Work to complete :: Use the entries below to count the lines that hold the word "objects"; answer with the number only.

BEGIN Provided data

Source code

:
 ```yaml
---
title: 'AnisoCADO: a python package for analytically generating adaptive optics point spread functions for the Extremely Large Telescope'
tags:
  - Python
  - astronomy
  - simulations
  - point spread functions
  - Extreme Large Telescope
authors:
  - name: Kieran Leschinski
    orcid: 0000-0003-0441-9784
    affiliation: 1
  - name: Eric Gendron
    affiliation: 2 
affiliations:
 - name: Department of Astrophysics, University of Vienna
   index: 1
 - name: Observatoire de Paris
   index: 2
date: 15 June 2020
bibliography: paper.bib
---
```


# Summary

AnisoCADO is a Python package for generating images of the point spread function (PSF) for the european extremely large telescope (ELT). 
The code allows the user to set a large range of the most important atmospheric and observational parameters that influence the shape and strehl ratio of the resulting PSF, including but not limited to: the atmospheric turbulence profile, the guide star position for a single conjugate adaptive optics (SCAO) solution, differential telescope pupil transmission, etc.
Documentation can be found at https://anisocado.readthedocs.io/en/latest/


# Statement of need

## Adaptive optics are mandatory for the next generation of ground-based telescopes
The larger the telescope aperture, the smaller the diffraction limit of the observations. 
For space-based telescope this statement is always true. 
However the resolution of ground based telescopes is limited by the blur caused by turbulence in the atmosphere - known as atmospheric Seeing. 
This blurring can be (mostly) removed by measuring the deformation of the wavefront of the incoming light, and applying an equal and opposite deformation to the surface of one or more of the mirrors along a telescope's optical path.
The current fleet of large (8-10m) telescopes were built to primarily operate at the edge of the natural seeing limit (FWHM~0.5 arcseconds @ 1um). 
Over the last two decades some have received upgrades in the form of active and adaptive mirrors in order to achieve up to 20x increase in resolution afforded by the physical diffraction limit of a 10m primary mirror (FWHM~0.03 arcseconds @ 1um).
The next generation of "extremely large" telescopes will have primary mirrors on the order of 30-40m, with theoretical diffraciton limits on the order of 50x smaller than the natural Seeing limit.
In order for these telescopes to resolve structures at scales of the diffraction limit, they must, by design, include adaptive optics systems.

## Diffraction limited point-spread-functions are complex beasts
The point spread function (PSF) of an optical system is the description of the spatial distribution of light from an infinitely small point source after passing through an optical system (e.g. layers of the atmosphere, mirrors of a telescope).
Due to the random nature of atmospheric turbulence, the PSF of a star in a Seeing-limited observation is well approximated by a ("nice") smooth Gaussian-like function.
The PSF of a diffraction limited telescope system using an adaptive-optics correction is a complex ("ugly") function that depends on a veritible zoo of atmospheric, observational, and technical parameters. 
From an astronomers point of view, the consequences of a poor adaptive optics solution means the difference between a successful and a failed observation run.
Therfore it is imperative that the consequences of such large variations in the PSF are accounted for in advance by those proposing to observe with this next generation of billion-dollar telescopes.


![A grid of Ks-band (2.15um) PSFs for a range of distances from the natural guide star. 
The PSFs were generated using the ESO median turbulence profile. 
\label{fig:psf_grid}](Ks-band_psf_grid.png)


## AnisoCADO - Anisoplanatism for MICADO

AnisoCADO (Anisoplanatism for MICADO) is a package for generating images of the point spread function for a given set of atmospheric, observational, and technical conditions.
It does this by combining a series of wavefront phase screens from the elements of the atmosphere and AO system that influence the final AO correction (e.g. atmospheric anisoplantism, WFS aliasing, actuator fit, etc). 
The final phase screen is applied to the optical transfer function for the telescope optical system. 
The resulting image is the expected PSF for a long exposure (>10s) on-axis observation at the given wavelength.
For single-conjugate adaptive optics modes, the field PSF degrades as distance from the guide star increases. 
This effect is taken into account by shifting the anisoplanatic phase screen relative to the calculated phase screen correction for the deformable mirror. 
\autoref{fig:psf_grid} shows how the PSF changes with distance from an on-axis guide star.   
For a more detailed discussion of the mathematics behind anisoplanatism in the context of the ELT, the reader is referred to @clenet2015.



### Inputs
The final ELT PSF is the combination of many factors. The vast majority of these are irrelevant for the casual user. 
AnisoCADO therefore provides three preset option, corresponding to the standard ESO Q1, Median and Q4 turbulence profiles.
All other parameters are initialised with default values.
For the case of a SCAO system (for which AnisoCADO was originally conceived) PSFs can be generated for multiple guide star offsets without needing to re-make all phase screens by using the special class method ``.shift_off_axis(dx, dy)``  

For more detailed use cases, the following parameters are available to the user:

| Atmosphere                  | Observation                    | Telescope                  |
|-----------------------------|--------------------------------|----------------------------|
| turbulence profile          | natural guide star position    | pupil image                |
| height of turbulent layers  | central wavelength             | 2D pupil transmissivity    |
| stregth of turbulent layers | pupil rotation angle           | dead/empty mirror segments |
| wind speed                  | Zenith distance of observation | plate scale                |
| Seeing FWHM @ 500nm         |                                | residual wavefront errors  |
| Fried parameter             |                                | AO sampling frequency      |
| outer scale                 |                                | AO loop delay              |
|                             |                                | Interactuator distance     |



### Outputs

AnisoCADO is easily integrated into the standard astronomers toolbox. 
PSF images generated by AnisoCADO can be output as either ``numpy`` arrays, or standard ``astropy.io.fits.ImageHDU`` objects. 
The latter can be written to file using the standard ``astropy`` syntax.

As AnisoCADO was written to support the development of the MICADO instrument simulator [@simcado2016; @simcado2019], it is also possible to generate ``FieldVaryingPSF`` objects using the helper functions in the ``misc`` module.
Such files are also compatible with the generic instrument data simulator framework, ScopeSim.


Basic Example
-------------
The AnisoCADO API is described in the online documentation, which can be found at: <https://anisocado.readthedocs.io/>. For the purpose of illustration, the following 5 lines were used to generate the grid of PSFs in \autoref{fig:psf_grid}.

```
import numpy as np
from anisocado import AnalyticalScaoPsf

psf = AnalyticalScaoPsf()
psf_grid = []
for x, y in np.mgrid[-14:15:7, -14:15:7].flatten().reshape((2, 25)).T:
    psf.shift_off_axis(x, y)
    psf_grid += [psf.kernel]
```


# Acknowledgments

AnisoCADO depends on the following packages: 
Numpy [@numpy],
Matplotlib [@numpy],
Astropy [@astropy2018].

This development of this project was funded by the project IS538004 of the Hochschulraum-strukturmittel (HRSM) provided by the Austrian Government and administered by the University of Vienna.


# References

END Provided data

Answer space :: 2